[Start of Attachment]

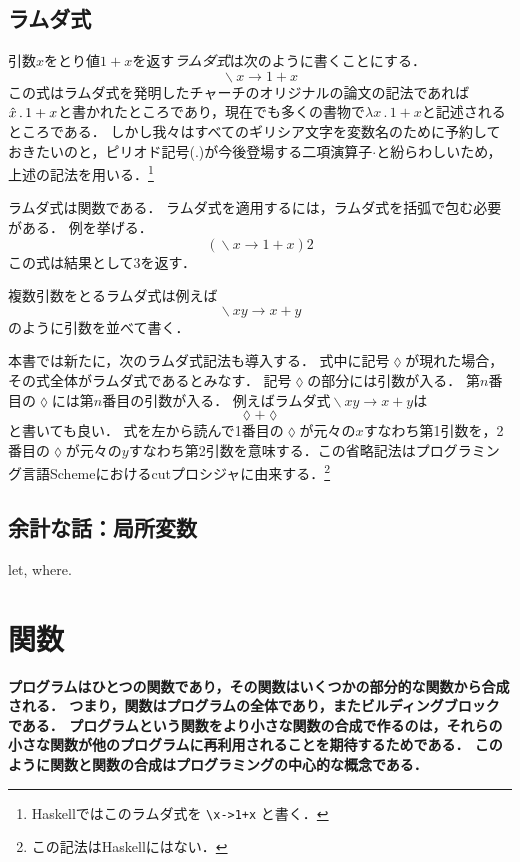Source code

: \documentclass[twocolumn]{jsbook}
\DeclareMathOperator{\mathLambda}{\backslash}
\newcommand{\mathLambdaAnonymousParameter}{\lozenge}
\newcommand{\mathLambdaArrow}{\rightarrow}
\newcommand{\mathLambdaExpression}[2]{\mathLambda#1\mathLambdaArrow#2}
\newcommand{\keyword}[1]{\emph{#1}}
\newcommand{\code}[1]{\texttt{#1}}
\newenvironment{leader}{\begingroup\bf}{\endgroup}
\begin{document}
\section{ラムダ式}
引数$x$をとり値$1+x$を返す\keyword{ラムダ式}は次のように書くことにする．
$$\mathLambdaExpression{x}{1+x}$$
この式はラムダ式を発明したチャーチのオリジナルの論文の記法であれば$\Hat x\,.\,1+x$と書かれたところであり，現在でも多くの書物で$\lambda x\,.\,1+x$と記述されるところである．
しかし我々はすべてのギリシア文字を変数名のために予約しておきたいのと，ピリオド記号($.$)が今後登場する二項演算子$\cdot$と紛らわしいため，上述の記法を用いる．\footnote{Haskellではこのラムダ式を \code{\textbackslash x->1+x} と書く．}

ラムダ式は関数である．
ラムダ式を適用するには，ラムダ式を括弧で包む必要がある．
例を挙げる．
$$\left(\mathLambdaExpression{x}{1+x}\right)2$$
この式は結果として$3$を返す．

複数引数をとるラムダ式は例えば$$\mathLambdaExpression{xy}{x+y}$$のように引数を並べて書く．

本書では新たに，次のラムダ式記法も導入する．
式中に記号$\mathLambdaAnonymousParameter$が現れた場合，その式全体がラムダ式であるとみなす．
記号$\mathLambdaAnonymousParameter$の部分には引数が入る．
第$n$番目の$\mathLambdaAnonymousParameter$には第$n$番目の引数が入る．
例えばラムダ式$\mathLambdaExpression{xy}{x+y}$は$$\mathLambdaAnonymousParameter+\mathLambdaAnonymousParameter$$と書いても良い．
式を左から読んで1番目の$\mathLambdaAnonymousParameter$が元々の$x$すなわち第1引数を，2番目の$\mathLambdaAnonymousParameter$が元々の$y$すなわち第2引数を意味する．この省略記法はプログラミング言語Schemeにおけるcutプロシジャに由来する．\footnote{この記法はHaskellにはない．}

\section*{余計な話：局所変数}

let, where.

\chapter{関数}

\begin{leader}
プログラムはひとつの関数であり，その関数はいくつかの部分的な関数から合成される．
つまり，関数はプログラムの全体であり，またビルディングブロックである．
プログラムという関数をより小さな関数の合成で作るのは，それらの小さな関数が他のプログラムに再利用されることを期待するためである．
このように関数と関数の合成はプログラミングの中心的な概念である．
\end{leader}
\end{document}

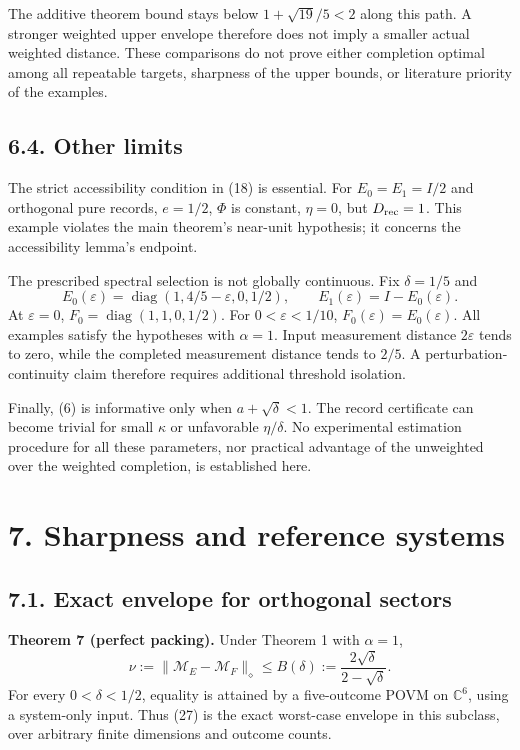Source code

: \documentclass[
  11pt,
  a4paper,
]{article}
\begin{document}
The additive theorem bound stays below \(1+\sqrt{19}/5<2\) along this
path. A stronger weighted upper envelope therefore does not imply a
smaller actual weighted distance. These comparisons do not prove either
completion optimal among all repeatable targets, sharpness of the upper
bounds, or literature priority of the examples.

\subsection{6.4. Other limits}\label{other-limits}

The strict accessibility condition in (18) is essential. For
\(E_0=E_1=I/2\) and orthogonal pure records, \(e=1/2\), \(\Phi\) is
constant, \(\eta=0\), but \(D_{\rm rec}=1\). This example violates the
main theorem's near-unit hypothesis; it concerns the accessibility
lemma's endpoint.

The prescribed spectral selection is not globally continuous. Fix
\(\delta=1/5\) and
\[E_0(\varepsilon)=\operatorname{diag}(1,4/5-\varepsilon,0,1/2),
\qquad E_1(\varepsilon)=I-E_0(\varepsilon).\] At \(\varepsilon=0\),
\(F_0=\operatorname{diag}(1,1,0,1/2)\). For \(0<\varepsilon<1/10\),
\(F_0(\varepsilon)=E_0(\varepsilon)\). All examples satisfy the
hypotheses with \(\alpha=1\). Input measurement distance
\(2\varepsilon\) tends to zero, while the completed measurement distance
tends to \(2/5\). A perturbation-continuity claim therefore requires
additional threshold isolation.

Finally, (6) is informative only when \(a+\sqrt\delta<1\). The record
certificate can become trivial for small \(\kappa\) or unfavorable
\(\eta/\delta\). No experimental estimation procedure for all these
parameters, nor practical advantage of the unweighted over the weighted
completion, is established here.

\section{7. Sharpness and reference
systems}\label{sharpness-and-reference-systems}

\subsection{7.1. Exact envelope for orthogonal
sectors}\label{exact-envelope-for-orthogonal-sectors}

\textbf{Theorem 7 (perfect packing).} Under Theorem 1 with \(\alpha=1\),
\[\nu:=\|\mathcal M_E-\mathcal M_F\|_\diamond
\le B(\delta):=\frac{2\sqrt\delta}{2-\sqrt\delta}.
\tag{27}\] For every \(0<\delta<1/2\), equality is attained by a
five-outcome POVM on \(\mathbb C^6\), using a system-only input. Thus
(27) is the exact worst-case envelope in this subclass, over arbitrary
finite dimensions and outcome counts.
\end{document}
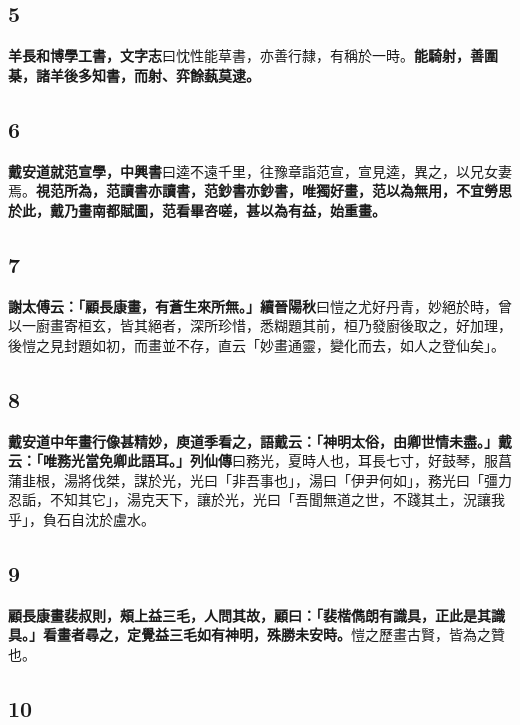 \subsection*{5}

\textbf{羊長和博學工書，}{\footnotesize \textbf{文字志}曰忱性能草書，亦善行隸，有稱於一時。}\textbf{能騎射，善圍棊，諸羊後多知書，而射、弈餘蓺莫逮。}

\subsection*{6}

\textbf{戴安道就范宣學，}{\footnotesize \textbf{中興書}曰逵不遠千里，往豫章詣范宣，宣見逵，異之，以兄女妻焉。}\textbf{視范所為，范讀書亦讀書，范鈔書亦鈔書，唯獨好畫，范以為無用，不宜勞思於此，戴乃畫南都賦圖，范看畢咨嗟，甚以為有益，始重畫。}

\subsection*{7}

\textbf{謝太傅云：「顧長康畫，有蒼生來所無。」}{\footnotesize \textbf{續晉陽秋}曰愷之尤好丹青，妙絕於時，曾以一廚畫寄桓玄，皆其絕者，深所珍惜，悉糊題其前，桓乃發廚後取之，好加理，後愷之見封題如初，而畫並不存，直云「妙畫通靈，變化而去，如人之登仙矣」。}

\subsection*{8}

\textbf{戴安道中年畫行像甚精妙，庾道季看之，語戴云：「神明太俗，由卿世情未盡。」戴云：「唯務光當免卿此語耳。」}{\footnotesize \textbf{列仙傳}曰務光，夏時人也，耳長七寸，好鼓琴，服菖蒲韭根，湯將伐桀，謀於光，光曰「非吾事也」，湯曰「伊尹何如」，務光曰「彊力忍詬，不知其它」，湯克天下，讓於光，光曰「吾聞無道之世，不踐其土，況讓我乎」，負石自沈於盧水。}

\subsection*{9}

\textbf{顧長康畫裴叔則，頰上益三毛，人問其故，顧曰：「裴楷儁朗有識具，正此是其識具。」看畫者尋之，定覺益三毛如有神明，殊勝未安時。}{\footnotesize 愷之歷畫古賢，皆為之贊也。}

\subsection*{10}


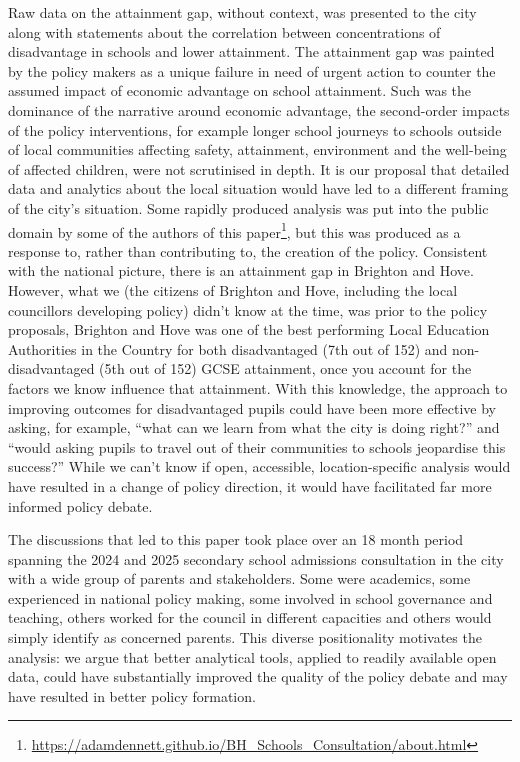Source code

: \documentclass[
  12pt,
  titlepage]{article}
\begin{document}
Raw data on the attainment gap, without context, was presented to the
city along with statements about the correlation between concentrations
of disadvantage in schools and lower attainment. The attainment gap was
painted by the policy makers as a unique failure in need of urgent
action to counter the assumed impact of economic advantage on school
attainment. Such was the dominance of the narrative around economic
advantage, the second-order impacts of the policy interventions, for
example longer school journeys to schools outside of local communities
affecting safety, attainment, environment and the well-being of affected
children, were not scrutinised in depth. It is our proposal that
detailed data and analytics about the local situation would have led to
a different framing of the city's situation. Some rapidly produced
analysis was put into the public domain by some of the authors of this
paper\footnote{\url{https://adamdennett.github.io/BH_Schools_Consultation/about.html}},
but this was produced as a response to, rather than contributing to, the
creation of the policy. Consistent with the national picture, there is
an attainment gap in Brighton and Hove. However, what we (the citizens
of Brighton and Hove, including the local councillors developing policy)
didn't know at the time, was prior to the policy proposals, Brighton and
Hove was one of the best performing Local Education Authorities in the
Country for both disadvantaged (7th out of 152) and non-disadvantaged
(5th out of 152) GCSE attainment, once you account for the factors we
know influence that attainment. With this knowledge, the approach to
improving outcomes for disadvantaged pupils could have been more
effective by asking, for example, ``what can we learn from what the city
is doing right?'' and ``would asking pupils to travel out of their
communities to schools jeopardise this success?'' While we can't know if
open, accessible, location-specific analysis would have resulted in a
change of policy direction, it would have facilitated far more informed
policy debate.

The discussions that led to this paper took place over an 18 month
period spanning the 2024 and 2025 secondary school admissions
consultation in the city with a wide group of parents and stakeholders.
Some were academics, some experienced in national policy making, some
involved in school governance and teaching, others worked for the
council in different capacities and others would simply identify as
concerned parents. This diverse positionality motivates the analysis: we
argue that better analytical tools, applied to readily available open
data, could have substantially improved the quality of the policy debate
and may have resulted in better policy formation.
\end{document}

[End of Attachment]
[Start of Attachment]

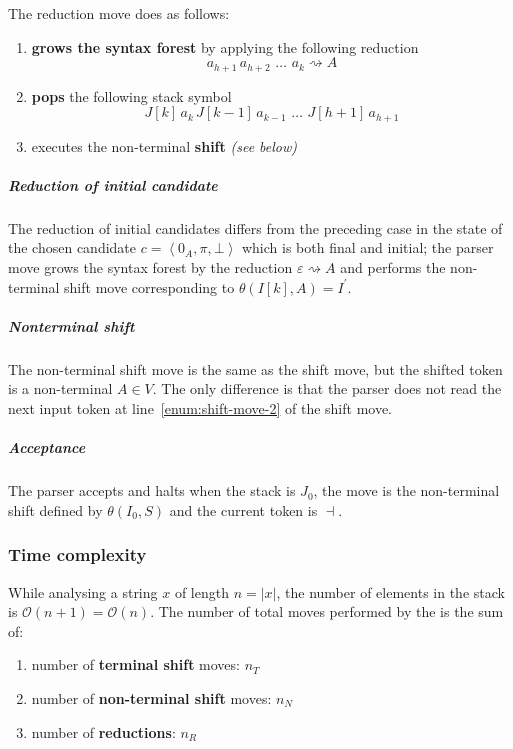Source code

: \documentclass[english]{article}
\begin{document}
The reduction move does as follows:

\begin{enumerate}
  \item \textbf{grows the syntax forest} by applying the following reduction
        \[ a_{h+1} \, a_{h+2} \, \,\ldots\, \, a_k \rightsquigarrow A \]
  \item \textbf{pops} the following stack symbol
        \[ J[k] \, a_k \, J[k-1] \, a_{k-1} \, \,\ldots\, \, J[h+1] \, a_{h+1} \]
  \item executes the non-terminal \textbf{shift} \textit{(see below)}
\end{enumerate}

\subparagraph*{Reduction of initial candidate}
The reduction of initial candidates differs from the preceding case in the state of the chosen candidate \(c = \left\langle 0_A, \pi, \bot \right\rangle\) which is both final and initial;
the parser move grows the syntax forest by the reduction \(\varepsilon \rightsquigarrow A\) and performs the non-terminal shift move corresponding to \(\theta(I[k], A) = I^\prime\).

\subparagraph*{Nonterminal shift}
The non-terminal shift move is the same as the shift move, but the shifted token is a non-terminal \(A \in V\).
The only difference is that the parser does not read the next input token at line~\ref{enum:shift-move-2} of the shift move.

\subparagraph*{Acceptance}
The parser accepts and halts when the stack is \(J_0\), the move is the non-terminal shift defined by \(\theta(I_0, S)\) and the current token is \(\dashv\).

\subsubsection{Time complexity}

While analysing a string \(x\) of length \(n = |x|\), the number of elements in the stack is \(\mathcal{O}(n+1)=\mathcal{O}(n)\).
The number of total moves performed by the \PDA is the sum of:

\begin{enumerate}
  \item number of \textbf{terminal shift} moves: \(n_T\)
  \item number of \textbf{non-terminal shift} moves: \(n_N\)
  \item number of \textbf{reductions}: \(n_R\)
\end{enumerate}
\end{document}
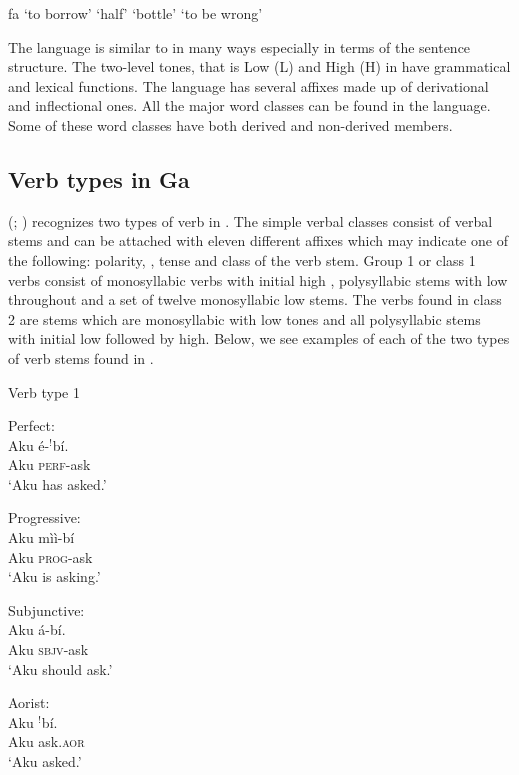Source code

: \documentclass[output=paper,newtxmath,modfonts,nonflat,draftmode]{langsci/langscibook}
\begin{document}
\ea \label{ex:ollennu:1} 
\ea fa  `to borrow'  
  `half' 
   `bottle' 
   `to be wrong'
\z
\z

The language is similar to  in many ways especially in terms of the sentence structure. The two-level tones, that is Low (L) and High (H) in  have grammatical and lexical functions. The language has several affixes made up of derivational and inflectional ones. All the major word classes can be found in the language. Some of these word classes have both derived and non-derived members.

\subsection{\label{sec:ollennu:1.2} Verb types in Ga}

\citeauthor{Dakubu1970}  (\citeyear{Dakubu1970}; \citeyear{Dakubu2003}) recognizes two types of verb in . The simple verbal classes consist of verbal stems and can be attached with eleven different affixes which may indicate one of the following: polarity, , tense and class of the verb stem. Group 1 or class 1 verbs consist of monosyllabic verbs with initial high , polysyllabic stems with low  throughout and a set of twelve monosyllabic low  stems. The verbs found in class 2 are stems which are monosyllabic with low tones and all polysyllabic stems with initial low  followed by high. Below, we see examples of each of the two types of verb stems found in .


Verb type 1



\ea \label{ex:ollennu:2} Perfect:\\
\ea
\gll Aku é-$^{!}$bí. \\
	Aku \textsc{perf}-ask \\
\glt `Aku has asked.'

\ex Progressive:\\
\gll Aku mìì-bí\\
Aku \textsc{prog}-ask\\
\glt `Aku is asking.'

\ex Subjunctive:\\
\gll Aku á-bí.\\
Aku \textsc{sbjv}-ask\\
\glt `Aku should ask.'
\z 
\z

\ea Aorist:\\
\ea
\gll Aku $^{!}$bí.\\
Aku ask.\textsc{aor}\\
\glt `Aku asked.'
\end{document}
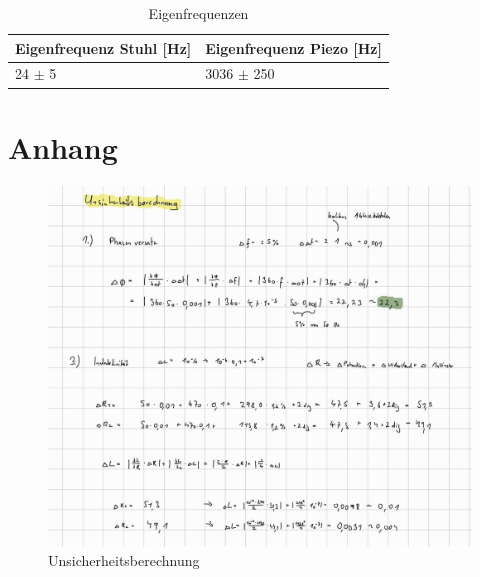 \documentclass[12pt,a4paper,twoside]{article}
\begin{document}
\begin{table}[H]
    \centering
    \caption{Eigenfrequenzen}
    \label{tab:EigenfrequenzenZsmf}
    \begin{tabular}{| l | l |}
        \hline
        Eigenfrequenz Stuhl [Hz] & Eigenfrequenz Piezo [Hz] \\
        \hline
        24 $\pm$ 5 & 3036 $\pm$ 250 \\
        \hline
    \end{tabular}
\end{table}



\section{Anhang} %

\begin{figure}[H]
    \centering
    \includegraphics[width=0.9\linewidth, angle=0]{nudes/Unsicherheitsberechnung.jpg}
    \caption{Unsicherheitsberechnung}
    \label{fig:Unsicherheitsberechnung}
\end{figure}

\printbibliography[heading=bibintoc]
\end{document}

[End of Attachment]
[Start of Attachment]

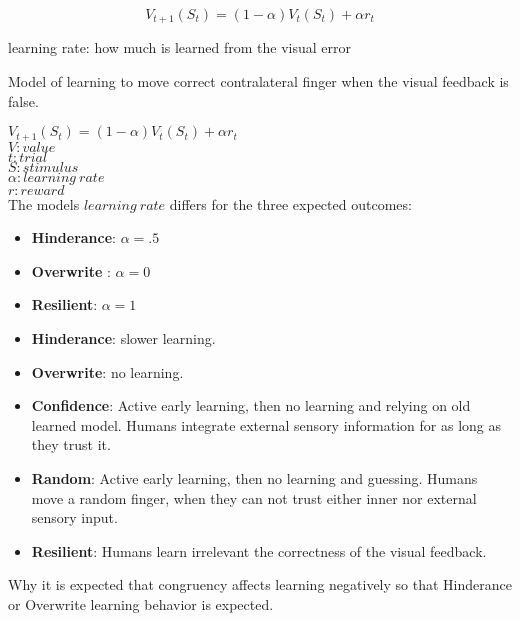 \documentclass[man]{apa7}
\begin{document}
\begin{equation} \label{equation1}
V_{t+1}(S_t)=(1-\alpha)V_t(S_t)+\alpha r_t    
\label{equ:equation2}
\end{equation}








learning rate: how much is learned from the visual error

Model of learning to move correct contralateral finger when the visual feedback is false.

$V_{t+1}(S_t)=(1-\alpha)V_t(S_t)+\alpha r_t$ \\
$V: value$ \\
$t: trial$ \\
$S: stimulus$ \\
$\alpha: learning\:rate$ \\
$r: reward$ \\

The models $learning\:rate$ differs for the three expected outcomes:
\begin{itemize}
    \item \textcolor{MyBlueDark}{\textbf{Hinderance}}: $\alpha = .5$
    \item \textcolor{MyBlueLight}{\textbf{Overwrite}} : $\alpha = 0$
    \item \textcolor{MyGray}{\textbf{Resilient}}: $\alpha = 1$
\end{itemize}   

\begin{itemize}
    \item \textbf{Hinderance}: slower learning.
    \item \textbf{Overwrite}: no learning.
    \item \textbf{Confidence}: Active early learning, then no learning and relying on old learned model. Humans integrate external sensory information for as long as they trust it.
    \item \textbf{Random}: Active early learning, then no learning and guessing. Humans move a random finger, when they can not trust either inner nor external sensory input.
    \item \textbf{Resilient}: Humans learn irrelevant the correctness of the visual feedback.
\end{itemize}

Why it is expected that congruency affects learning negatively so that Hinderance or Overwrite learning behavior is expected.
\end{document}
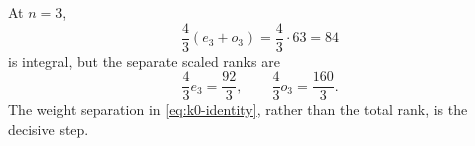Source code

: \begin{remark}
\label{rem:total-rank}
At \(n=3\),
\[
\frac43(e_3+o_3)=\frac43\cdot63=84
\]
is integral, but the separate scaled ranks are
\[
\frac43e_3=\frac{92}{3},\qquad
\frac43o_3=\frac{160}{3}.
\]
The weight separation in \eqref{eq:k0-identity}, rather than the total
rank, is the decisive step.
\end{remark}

[End of Attachment]

WHAT THIS TASK INVOLVES: Produce a word-for-word copy of everything above from the line holding "but this was" down to the line holding "policy debate.", with both of those lines kept.

ANSWER TO THE EXERCISE:
but this was produced as a response to, rather than contributing to, the
creation of the policy. Consistent with the national picture, there is
an attainment gap in Brighton and Hove. However, what we (the citizens
of Brighton and Hove, including the local councillors developing policy)
didn't know at the time, was prior to the policy proposals, Brighton and
Hove was one of the best performing Local Education Authorities in the
Country for both disadvantaged (7th out of 152) and non-disadvantaged
(5th out of 152) GCSE attainment, once you account for the factors we
know influence that attainment. With this knowledge, the approach to
improving outcomes for disadvantaged pupils could have been more
effective by asking, for example, ``what can we learn from what the city
is doing right?'' and ``would asking pupils to travel out of their
communities to schools jeopardise this success?'' While we can't know if
open, accessible, location-specific analysis would have resulted in a
change of policy direction, it would have facilitated far more informed
policy debate.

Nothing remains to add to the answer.